◆ **TASK MATERIAL**:
★ ★ ★ ★

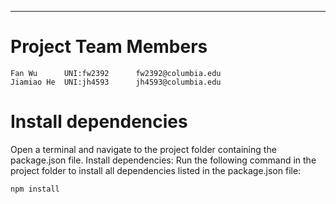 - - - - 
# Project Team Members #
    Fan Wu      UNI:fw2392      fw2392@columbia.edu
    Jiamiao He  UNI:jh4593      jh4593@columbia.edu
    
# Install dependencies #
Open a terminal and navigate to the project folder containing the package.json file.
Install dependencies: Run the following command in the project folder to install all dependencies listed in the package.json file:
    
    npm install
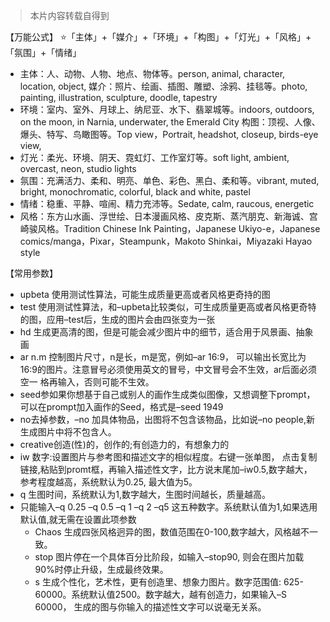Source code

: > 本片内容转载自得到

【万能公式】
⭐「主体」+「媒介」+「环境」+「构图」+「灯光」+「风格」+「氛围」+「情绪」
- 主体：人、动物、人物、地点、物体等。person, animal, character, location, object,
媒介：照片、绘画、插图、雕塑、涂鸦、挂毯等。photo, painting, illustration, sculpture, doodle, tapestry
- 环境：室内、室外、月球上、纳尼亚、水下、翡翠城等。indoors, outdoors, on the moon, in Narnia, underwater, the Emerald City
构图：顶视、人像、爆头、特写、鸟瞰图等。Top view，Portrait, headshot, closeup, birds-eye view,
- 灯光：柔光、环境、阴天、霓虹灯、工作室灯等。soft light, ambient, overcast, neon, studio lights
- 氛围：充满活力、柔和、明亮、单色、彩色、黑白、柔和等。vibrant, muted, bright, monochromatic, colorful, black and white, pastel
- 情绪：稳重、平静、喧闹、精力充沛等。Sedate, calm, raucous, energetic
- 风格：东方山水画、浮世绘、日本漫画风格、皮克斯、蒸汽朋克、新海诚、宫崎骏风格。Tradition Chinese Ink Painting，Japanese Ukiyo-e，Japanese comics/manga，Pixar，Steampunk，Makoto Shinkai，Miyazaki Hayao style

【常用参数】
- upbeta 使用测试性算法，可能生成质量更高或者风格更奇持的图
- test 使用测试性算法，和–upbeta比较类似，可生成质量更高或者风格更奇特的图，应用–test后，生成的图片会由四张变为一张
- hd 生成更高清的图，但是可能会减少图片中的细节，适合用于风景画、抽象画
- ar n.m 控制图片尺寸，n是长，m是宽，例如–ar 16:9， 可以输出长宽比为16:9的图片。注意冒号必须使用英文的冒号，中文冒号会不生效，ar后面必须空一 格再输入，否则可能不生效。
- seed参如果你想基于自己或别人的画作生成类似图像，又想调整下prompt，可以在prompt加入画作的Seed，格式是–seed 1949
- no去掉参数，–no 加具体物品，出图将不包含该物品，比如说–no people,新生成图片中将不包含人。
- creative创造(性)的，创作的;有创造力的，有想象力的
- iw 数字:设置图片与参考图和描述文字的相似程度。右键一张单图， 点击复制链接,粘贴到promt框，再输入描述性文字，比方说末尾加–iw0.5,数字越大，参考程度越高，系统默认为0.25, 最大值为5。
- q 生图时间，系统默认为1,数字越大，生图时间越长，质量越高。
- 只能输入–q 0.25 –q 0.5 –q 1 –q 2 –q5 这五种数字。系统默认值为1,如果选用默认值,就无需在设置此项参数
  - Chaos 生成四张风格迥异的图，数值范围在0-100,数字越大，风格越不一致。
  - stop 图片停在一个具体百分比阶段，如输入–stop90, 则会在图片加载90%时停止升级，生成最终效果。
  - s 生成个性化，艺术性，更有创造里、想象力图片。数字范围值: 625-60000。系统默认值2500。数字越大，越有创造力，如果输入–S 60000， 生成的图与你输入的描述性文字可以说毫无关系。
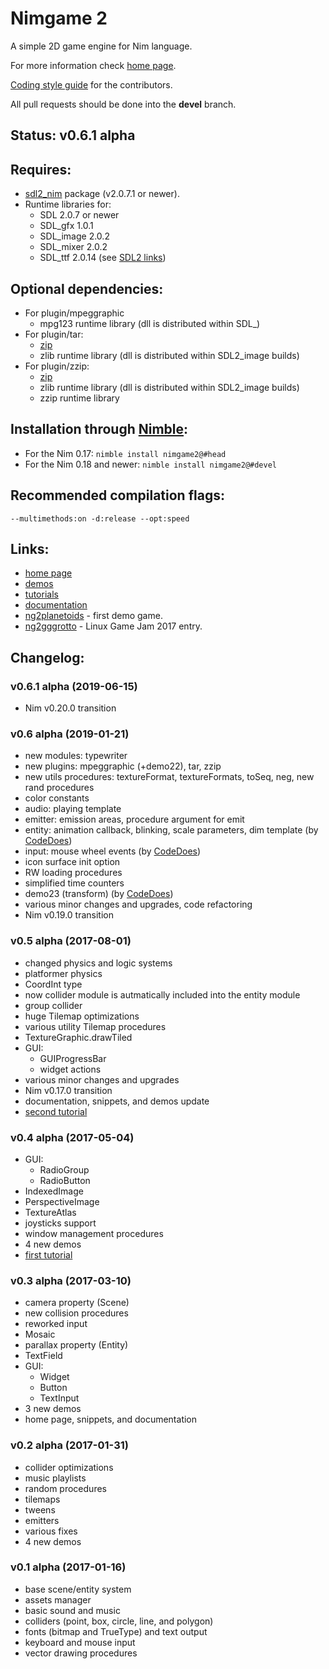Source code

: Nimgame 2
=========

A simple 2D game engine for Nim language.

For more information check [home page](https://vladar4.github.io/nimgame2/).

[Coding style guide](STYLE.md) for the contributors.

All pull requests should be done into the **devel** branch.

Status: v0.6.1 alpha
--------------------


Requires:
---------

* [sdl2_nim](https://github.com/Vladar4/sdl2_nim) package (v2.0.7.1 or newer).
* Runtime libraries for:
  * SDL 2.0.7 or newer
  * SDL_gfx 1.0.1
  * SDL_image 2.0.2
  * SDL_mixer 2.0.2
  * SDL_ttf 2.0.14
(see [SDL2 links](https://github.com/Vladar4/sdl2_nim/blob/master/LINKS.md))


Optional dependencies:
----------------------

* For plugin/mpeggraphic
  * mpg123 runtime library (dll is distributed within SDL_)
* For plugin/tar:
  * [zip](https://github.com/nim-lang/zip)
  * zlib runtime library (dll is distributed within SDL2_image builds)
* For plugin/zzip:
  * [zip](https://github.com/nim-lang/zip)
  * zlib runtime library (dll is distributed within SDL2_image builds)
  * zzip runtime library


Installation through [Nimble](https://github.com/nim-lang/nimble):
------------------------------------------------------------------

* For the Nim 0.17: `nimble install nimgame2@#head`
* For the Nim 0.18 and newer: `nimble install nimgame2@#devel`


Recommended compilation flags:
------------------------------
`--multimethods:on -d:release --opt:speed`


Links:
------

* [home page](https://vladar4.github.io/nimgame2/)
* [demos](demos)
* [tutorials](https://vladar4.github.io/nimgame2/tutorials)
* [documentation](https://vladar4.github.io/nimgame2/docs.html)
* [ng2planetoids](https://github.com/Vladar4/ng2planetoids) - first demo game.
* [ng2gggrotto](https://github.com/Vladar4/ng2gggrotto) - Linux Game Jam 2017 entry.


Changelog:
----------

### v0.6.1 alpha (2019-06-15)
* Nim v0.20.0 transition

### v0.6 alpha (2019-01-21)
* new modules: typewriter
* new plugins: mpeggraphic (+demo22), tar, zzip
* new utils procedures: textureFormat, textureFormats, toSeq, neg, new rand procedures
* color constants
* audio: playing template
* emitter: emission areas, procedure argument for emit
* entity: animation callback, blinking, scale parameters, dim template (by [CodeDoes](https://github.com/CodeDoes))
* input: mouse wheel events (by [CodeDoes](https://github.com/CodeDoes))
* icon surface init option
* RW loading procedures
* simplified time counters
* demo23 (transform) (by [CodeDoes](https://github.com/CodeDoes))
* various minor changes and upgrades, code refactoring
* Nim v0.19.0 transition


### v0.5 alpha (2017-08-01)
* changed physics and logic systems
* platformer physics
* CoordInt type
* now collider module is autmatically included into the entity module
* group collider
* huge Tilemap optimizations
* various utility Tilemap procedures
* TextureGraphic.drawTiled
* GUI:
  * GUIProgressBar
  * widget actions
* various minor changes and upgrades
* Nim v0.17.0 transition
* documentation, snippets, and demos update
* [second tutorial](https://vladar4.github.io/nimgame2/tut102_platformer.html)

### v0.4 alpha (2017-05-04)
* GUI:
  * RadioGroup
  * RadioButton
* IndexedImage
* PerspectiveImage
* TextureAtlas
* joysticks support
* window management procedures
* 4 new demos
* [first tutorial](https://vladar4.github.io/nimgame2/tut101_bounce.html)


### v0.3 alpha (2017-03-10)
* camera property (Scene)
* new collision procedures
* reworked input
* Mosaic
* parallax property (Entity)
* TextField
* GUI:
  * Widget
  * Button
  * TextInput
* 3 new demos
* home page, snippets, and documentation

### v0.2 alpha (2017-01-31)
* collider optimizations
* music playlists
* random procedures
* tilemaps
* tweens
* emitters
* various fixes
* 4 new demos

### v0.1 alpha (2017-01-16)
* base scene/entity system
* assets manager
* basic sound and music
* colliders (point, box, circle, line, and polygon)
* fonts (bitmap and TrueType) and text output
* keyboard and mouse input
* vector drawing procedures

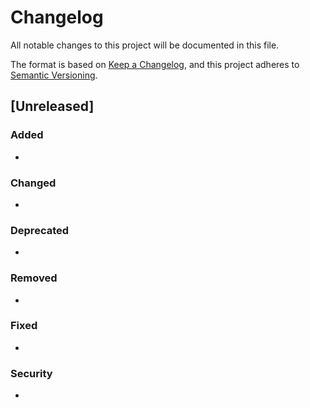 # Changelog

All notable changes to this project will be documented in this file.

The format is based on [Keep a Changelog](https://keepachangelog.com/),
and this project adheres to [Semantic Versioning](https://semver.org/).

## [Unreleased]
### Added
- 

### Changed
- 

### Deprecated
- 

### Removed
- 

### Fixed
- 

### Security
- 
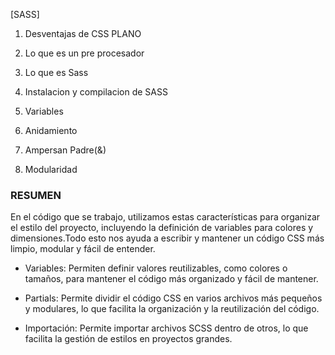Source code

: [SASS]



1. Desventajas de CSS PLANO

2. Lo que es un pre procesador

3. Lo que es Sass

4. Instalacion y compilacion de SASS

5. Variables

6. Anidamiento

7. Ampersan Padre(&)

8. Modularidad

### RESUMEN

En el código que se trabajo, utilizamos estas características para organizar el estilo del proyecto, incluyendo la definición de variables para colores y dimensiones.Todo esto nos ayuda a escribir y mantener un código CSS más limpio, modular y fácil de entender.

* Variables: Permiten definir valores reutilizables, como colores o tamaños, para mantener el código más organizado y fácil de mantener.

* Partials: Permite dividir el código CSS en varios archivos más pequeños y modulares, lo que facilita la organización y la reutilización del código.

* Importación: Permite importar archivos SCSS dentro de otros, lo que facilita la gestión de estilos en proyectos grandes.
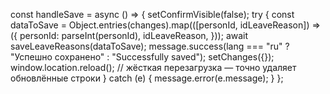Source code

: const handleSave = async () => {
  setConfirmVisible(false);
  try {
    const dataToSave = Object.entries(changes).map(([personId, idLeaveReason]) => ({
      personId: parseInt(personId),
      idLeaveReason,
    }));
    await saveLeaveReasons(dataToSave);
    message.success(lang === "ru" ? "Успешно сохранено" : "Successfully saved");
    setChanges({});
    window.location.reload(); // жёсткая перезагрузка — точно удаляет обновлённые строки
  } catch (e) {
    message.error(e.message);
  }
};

★ ★ ★ ★

Report, from the entries above, each line where "package" is found.

◆ **WRITTEN REPLY**:
Open a terminal and navigate to the project folder containing the package.json file.
Install dependencies: Run the following command in the project folder to install all dependencies listed in the package.json file:
* [sdl2_nim](https://github.com/Vladar4/sdl2_nim) package (v2.0.7.1 or newer).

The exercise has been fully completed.